## About this task
Only the lines below starting at the one containing "Download and run the script." and ending at the one containing "The script requires" belong in the answer, each copied exactly.

Recorded data
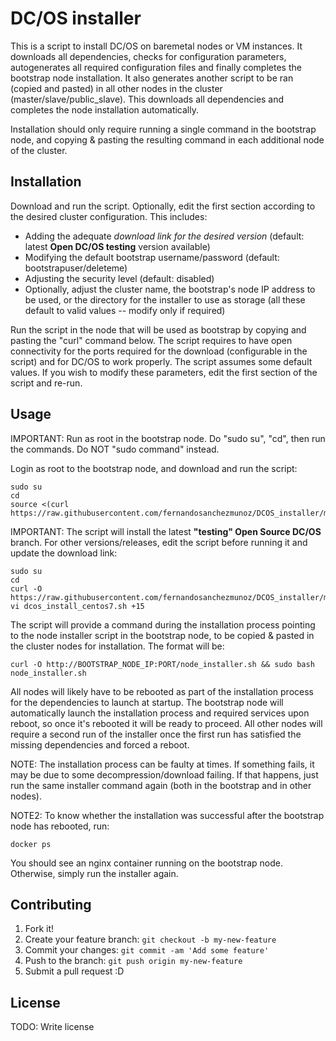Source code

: # DC/OS installer

This is a script to install DC/OS on baremetal nodes or VM instances. It downloads all dependencies, checks for configuration parameters, autogenerates all required configuration files and finally completes the bootstrap node installation.
It also generates another script to be ran (copied and pasted) in all other nodes in the cluster (master/slave/public_slave). This downloads all dependencies and completes the node installation automatically.

Installation should only require running a single command in the bootstrap node, and copying & pasting the resulting command in each additional node of the cluster.

## Installation

Download and run the script. Optionally, edit the first section according to the desired cluster configuration. This includes:

- Adding the adequate *download link for the desired version* (default: latest **Open DC/OS testing** version available)
- Modifying the default bootstrap username/password (default: bootstrapuser/deleteme)
- Adjusting the security level (default: disabled)
- Optionally, adjust the cluster name, the bootstrap's node IP address to be used, or the directory for the installer to use as storage (all these default to valid values -- modify only if required)

Run the script in the node that will be used as bootstrap by copying and pasting the "curl" command below.
The script requires to have open connectivity for the ports required for the download (configurable in the script) and for DC/OS to work properly.
The script assumes some default values. If you wish to modify these parameters, edit the first section of the script and re-run.

## Usage

IMPORTANT: Run as root in the bootstrap node. Do "sudo su", "cd", then run the commands.
Do NOT "sudo command" instead.

Login as root to the bootstrap node, and download and run the script:

```
sudo su
cd
source <(curl https://raw.githubusercontent.com/fernandosanchezmunoz/DCOS_installer/master/dcos_install_centos7.sh)
```
IMPORTANT: The script will install the latest **"testing" Open Source DC/OS** branch. For other versions/releases, edit the script before running it and update the download link:
```
sudo su
cd
curl -O https://raw.githubusercontent.com/fernandosanchezmunoz/DCOS_installer/master/dcos_install_centos7.sh
vi dcos_install_centos7.sh +15
```


The script will provide a command during the installation process pointing to the node installer script in the bootstrap node, to be copied & pasted in the cluster nodes for installation. The format will be:

```curl -O http://BOOTSTRAP_NODE_IP:PORT/node_installer.sh && sudo bash node_installer.sh ```

All nodes will likely have to be rebooted as part of the installation process for the dependencies to launch at startup.
The bootstrap node will automatically launch the installation process and required services upon reboot, so once it's rebooted it will be ready to proceed. All other nodes will require a second run of the installer once the first run has satisfied the missing dependencies and forced a reboot.

NOTE: The installation process can be faulty at times. If something fails, it may be due to some decompression/download failing. If that happens, just run the same installer command again (both in the bootstrap and in other nodes).

NOTE2: To know whether the installation was successful after the bootstrap node has rebooted, run:

```docker ps```

You should see an nginx container running on the bootstrap node. Otherwise, simply run the installer again.

## Contributing

1. Fork it!
2. Create your feature branch: ```git checkout -b my-new-feature```
3. Commit your changes: ```git commit -am 'Add some feature'```
4. Push to the branch: ```git push origin my-new-feature```
5. Submit a pull request :D

## License

TODO: Write license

## Task response
Download and run the script. Optionally, edit the first section according to the desired cluster configuration. This includes:

- Adding the adequate *download link for the desired version* (default: latest **Open DC/OS testing** version available)
- Modifying the default bootstrap username/password (default: bootstrapuser/deleteme)
- Adjusting the security level (default: disabled)
- Optionally, adjust the cluster name, the bootstrap's node IP address to be used, or the directory for the installer to use as storage (all these default to valid values -- modify only if required)

Run the script in the node that will be used as bootstrap by copying and pasting the "curl" command below.
The script requires to have open connectivity for the ports required for the download (configurable in the script) and for DC/OS to work properly.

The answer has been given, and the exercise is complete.